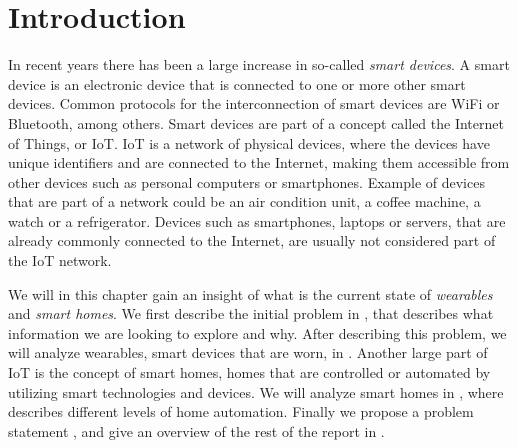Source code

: \chapter{Introduction}\label{chap:introduction}
In recent years there has been a large increase in so-called \emph{smart devices}. 
A smart device is an electronic device that is connected to one or more other smart devices. 
Common protocols for the interconnection of smart devices are WiFi or Bluetooth, among others.
Smart devices are part of a concept called the Internet of Things, or IoT. 
IoT is a network of physical devices, 
where the devices have unique identifiers and are connected to the Internet, 
making them accessible from other devices such as personal computers or smartphones. 
Example of devices that are part of a network could be an air condition unit, a coffee machine, a watch or a refrigerator. 
Devices such as smartphones, laptops or servers, 
that are already commonly connected to the Internet, 
are usually not considered part of the IoT network. 

We will in this chapter gain an insight of what is the current state of \emph{wearables} and \emph{smart homes}. 
We first describe the initial problem in , 
that describes what information we are looking to explore and why. 
After describing this problem, we will analyze wearables, 
\ie smart devices that are worn, in .
Another large part of IoT is the concept of smart homes, 
\ie homes that are controlled or automated by utilizing smart technologies and devices. 
We will analyze smart homes in , 
where  describes different levels of home automation. 
Finally we propose a problem statement , 
and give an overview of the rest of the report in .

====================

Please go over the data above and copy each line with "analyze" in it.

After describing this problem, we will analyze wearables, 
We will analyze smart homes in , 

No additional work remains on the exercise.